Specimen #A6 is fractured with two alternations using guar fluid and gelled acid, and the diverting acid is added as a temporary plug between the two stages. The transition times between guar fluid and gelled acid are 580 and 2049 s for the first and second alternating stages, respectively, and the diverting acid is injected at intervals ranging from 1141 to 1461 s (marked with orange spheres in Fig. 6). In the first alternating stage (0-1141 s), the injection pressure gradually increases in a fluctuation form with the injection of the two fluids. The maximum injection pressure for the guar fluid is about 20 MPa, which is not inadequate to induce the hydraulic fracture. With the injection of the gelled acid, the maximum injection pressure reaches 35.64 MPa, indicating that an artificial fracture may be induced in specimen #A6. Subsequently, the diverting acid is injected at a relatively constant pressure to temporarily seal these open fractures. In the second alternating stage (1461-2628 s), as the guar fluid is re-injected, the injection pressure increases again until it reaches a maximum pressure of 52.8 MPa. This is followed by a sudden pressure drop, indicating that new hydraulic fractures may be formed. Finally, the injection pressure remains almost constant in the form of fluctuations around the minimum horizontal principal stress. This suggests that the gelled acid injected in the tail plays a major role in further etching these induced fractures. In general, the fracturing curves of all specimens exhibit obvious fracturing phenomena, indicating that different fracturing schemes can create artificial fractures in fracture-cavity undeveloped carbonate rocks. The addition of diverting acid along with the use of alternating injection fracturing can further increase the injection pressure, which is favorable for both inducing new fractures and enhancing the etching degree of the fracture.
Fig. 7 presents the fracture morphology of fracture-cavity undeveloped carbonate rocks based on 3D CT reconstruction and 3D laser scanning. It can be seen from the CT reconstruction before fracturing that there are only a few natural fractures and cavities in all the specimens, but all of them are far away from the wellbore. After fracturing, for specimens #A4, #A10, #A2, and #A3, only one artificial fracture is induced approximately perpendicular to the minimum horizontal principal stress, but the tortuosity of these fractures is different. Comparing specimens #A10 with #A4, fracturing with gelled acid can produce a more tortuous and rougher fracture due to the chemical erosion effect. Comparing specimens #A2 and #A3 with specimens #A4 and #A10, it can be seen that fracturing with alternating injection of different fluids can also induce more tortuous fractures. In addition, some cavities may be connected and even crossed by the propagating hydraulic fracture (see specimen #A2), and the acid-etched wormholes are also found in the surface of specimen #A3. For specimen #A6, three artificial fractures are finally induced, two of which are nearly vertical fractures while the other is an inclined fracture. This indicates that the addition of a temporary plugging agent (e.g., diverting acid) between two alternating stages can induce the formation of new fractures and improve the stimulation effect.

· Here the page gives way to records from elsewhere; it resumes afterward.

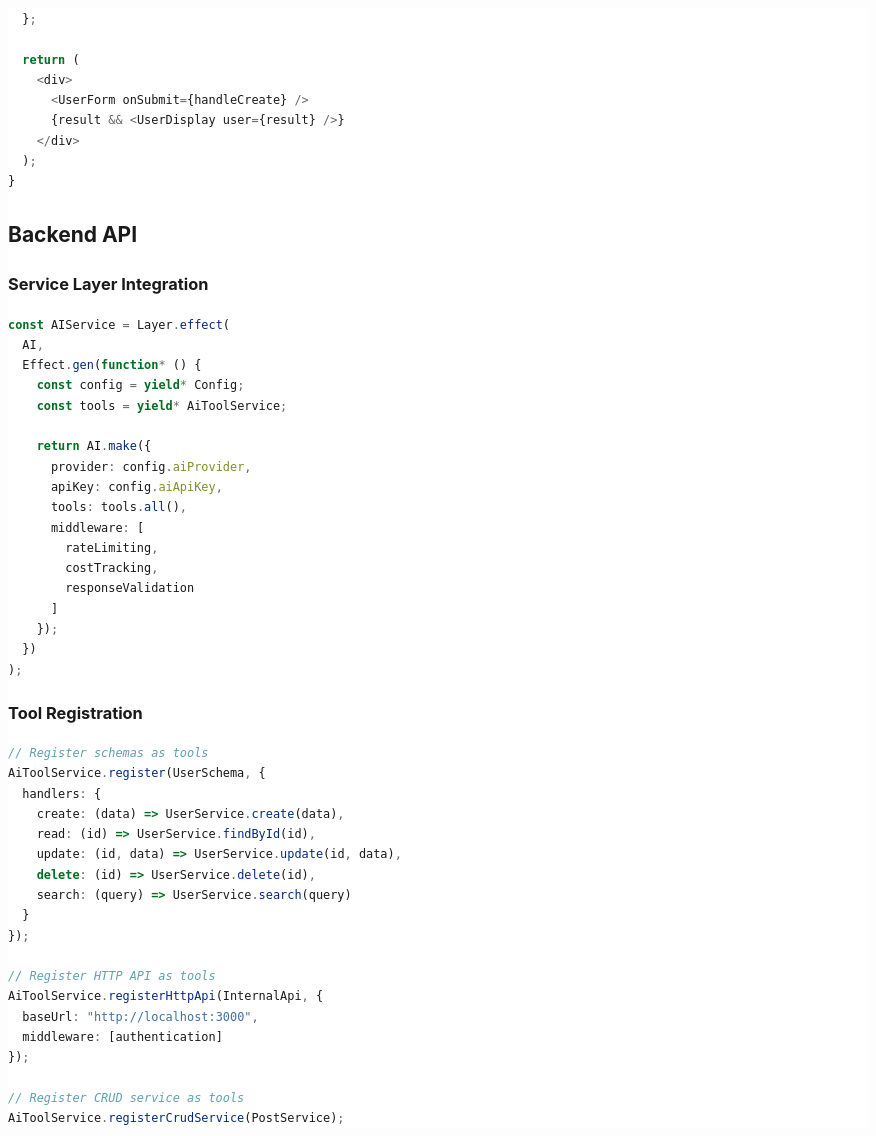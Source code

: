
 ```typescript
  };

  return (
    <div>
      <UserForm onSubmit={handleCreate} />
      {result && <UserDisplay user={result} />}
    </div>
  );
}
```

## Backend API

### Service Layer Integration

```typescript
const AIService = Layer.effect(
  AI,
  Effect.gen(function* () {
    const config = yield* Config;
    const tools = yield* AiToolService;

    return AI.make({
      provider: config.aiProvider,
      apiKey: config.aiApiKey,
      tools: tools.all(),
      middleware: [
        rateLimiting,
        costTracking,
        responseValidation
      ]
    });
  })
);
```

### Tool Registration

```typescript
// Register schemas as tools
AiToolService.register(UserSchema, {
  handlers: {
    create: (data) => UserService.create(data),
    read: (id) => UserService.findById(id),
    update: (id, data) => UserService.update(id, data),
    delete: (id) => UserService.delete(id),
    search: (query) => UserService.search(query)
  }
});

// Register HTTP API as tools
AiToolService.registerHttpApi(InternalApi, {
  baseUrl: "http://localhost:3000",
  middleware: [authentication]
});

// Register CRUD service as tools
AiToolService.registerCrudService(PostService);
```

The etching degree of specimen #A10 fractured with gelled acid is evidently higher than that of specimen #A4 fractured with guar fluid. With the exception of specimen #A3, alternating injection fracturing with different fluids can form larger etching zones with greater roughness relative to single fluid fracturing. In specimen #A3, a fairly wide hydraulic fracture is formed (see Section 4.2), causing most of the subsequently injected acid to flow towards the base of the rock. The result is the formation of a higher roughness at the bottom of the fracture. In contrast to the localized etching in most fracture-cavity developed specimens, the global or regional etching pattern is observed in fracture-cavity undeveloped specimens. Overall, the etching degree of the main fracture is higher in fracture-cavity undeveloped carbonate rocks because more acid is available to react with the single fracture surface.
4. Discussion
In this part, one will further discuss the effects of the fluid type, fracture-cavity development degree, and injection schemes on the fracturing characteristics, including injection pressure, fracture morphology, stimulation effect, and interaction behavior between induced fracture and natural fractures/cavities.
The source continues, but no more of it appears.